Pues si, estas cosas no suelen variar demasiado de modelo en modelo (creo). Pero se me ocurre que es porque a las bobinas de deflexión vertical les llega menos tensión de la necesaria.
Como siempre, antes de tocar nada asegúrate de descargar el tubo, pues estos almacenan alta tensión por meses desde la última vez de encendidos. Si no sabes como puedes buscarlo en Google.


----------



## Lautaro88 (Dic 26, 2009)

electrodan dijo:


> Pues si, estas cosas no suelen variar demasiado de modelo en modelo (creo). Pero se me ocurre que es porque a las bobinas de deflexión vertical les llega menos tensión de la necesaria.
> Como siempre, antes de tocar nada asegúrate de descargar el tubo, pues estos almacenan alta tensión por meses desde la última vez de encendidos. Si no sabes como puedes buscarlo en Google.



Eso que dice Electrodan es sumamente importante, no solo fijate si le llega menos tension sino que pueden ser que se te halla quemado, ya que depende del modelo de tele el vertical puede ser un integrado o 2 transistores, fijate bien eso!!!....

Saludos! y Suerte!


----------



## inspcv00 (Dic 26, 2009)

Lautaro88 dijo:


> Eso que dice Electrodan es sumamente importante, no solo fijate si le llega menos tension sino que pueden ser que se te halla quemado, ya que depende del modelo de tele el vertical puede ser un integrado o 2 transistores, fijate bien eso!!!....
> 
> Saludos! y Suerte!



¿Hay alguna manera de saber dónde va la regulación del vertical en la placa sin tener los esquemas? Gracias tíos y felices fiestas.


----------



## anx (Dic 26, 2009)

tube una averia parecida hace poco, se habia encojido la imagen por arriba, era un tv grunding si no recuerdo mal. La solucion fue una resistencia que se habia aumentado de valor en la parte de vertical. La sustitui y a funcionar.


----------



## inspcv00 (Dic 28, 2009)

anx dijo:


> tube una averia parecida hace poco, se habia encojido la imagen por arriba, era un tv grunding si no recuerdo mal. La solucion fue una resistencia que se habia aumentado de valor en la parte de vertical. La sustitui y a funcionar.

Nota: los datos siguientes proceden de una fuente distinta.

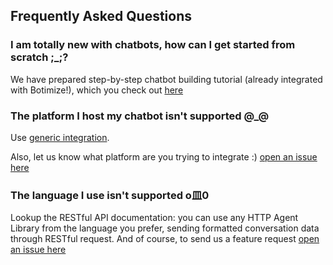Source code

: ## Frequently Asked Questions

### I am totally new with chatbots, how can I get started from scratch ;_;?
We have prepared step-by-step chatbot building tutorial (already integrated with Botimize!), which you check out [here](sample-bots)

### The platform I host my chatbot isn't supported @_@
Use [generic integration](generic).

Also, let us know what platform are you trying to integrate :)
[open an issue here](https://github.com/botimize/botimize-sdk-js)

### The language I use isn't supported o皿0
Lookup the RESTful API documentation: you can use any HTTP Agent Library from the language you prefer, sending formatted conversation data through RESTful request.  And of course, to send us a feature request [open an issue here](https://github.com/botimize/botimize-sdk-js)
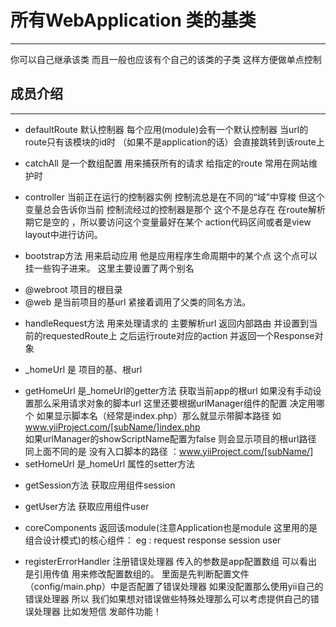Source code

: #  所有WebApplication 类的基类
-----
  你可以自己继承该类 而且一般也应该有个自己的该类的子类 这样方便做单点控制

## 成员介绍
-----

- defaultRoute 默认控制器 每个应用(module)会有一个默认控制器 当url的route只有该模块的id时
  （如果不是application的话）会直接跳转到该route上
- catchAll 是一个数组配置 用来捕获所有的请求 给指定的route  常用在网站维护时

- controller 当前正在运行的控制器实例 控制流总是在不同的“域”中穿梭 但这个变量总会告诉你当前
  控制流经过的控制器是那个 这个不是总存在 在route解析期它是空的 ，所以要访问这个变量最好在某个
  action代码区间或者是view layout中进行访问。
  
+   bootstrap方法 用来启动应用 他是应用程序生命周期中的某个点 这个点可以挂一些钩子进来。
  这里主要设置了两个别名
  - @webroot 项目的根目录
  - @web 是当前项目的基url
  紧接着调用了父类的同名方法。
  
+ handleRequest方法  用来处理请求的
  主要解析url 返回内部路由 并设置到当前的requestedRoute上
  之后运行route对应的action 并返回一个Response对象
  
+ _homeUrl 是  项目的基、根url
- getHomeUrl 是_homeUrl的getter方法 获取当前app的根url 如果没有手动设置那么采用请求对象的脚本url
  这里还要根据urlManager组件的配置 决定用哪个 如果显示脚本名（经常是index.php）那么就显示带脚本路径
  如  www.yiiProject.com/[subName/]index.php  
  如果urlManager的showScriptName配置为false  则会显示项目的根url路径 同上面不同的是 没有入口脚本的路径
  ：www.yiiProject.com/[subName/]
- setHomeUrl  是_homeUrl 属性的setter方法  
  
+ getSession方法 获取应用组件session
+ getUser方法  获取应用组件user

+ coreComponents  返回该module(注意Application也是module 这里用的是组合设计模式)的核心组件：
  eg :  request response session user 
  
+ registerErrorHandler 注册错误处理器  传入的参数是app配置数组 可以看出是引用传值 用来修改配置数组的。
  里面是先判断配置文件（config/main.php）中是否配置了错误处理器  如果没配置那么使用yii自己的错误处理器
  所以 我们如果想对错误做些特殊处理那么可以考虑提供自己的错误处理器  比如发短信 发邮件功能！
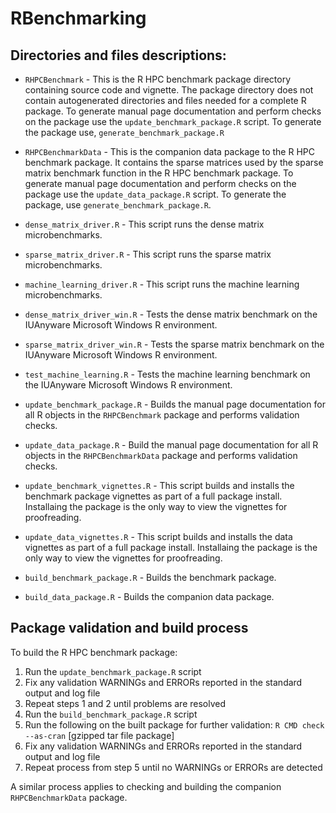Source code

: # RBenchmarking

## Directories and files descriptions:

* `RHPCBenchmark` - This is the R HPC benchmark package directory containing source code and vignette.  The package directory does not contain autogenerated directories and files needed for a complete R package.  To generate manual page documentation and perform checks on the package use the `update_benchmark_package.R` script.  To generate the package use, `generate_benchmark_package.R`
 
* `RHPCBenchmarkData` - This is the companion data package to the R HPC benchmark package.  It contains the sparse matrices used by the sparse matrix benchmark function in the R HPC benchmark package.  To generate manual page documentation and perform checks on the package use the `update_data_package.R` script.  To generate the package, use `generate_benchmark_package.R`.

* `dense_matrix_driver.R` - This script runs the dense matrix microbenchmarks.

* `sparse_matrix_driver.R` - This script runs the sparse matrix microbenchmarks.

* `machine_learning_driver.R` - This script runs the machine learning microbenchmarks.

* `dense_matrix_driver_win.R` - Tests the dense matrix benchmark on the IUAnyware Microsoft Windows R environment.

* `sparse_matrix_driver_win.R` - Tests the sparse matrix benchmark on the IUAnyware Microsoft Windows R environment.

* `test_machine_learning.R` - Tests the machine learning benchmark on the IUAnyware Microsoft Windows R environment.

* `update_benchmark_package.R` - Builds the manual page documentation for all R objects in the `RHPCBenchmark` package and performs validation checks.

* `update_data_package.R` - Build the manual page documentation for all R
objects in the `RHPCBenchmarkData` package and performs validation checks.

* `update_benchmark_vignettes.R` - This script builds and installs the benchmark package vignettes as part of a full package install.  Installaing the package is the only way to view the vignettes for proofreading.

* `update_data_vignettes.R` - This script builds and installs the data vignettes as part of a full package install.  Installaing the package is the only way to view the vignettes for proofreading.

* `build_benchmark_package.R` - Builds the benchmark package.

* `build_data_package.R` - Builds the companion data package.

## Package validation and build process

To build the R HPC benchmark package:
1. Run the `update_benchmark_package.R` script
2. Fix any validation WARNINGs and ERRORs reported in the standard output
   and log file
3. Repeat steps 1 and 2 until problems are resolved
4. Run the `build_benchmark_package.R` script
5. Run the following on the built package for further validation:
   `R CMD check --as-cran` [gzipped tar file package]
6. Fix any validation WARNINGs and ERRORs reported in the standard output and
   log file
7. Repeat process from step 5 until no WARNINGs or ERRORs are detected

A similar process applies to checking and building the companion `RHPCBenchmarkData` package.

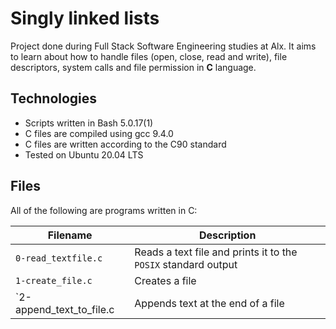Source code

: # Singly linked lists

Project done during Full Stack Software Engineering studies at Alx. It aims to learn about how to handle files (open, close, read and write), file descriptors, system calls and file permission in **C** language.

## Technologies

* Scripts written in Bash 5.0.17(1)
* C files are compiled using gcc 9.4.0
* C files are written according to the C90 standard
* Tested on Ubuntu 20.04 LTS

## Files

All of the following are programs written in C:

Filename | Description
--- | ---
`0-read_textfile.c` | Reads a text file and prints it to the `POSIX` standard output
`1-create_file.c` | Creates a file
`2-append_text_to_file.c | Appends text at the end of a file
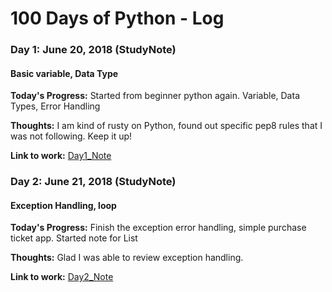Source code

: # 100 Days of Python - Log

### Day 1: June 20, 2018 (StudyNote) 
#### Basic variable, Data Type

**Today's Progress:** Started from beginner python again. Variable, Data Types, Error Handling

**Thoughts:** I am kind of rusty on Python, found out specific pep8 rules that I was not following. Keep it up!

**Link to work:** [Day1_Note](StudyNote/day1.md)

### Day 2: June 21, 2018 (StudyNote) 
#### Exception Handling, loop

**Today's Progress:** Finish the exception error handling, simple purchase ticket app. Started note for List

**Thoughts:** Glad I was able to review exception handling. 

**Link to work:** [Day2_Note](StudyNote/day2.md)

Gracias, espero comprobarlo pronto.


----------



## xtumama (Dic 18, 2010)

anx dijo:


> tube una averia parecida hace poco, se habia encojido la imagen por arriba, era un tv grunding si no recuerdo mal. La solucion fue una resistencia que se habia aumentado de valor en la parte de vertical. La sustitui y a funcionar.



hola que tal a mi me paso lo mismo eso de q se elevo la imagen....esa resistenci q cambiaste en q parte de la placa se allaba? y como savias cual era su valor original ?saludos


----------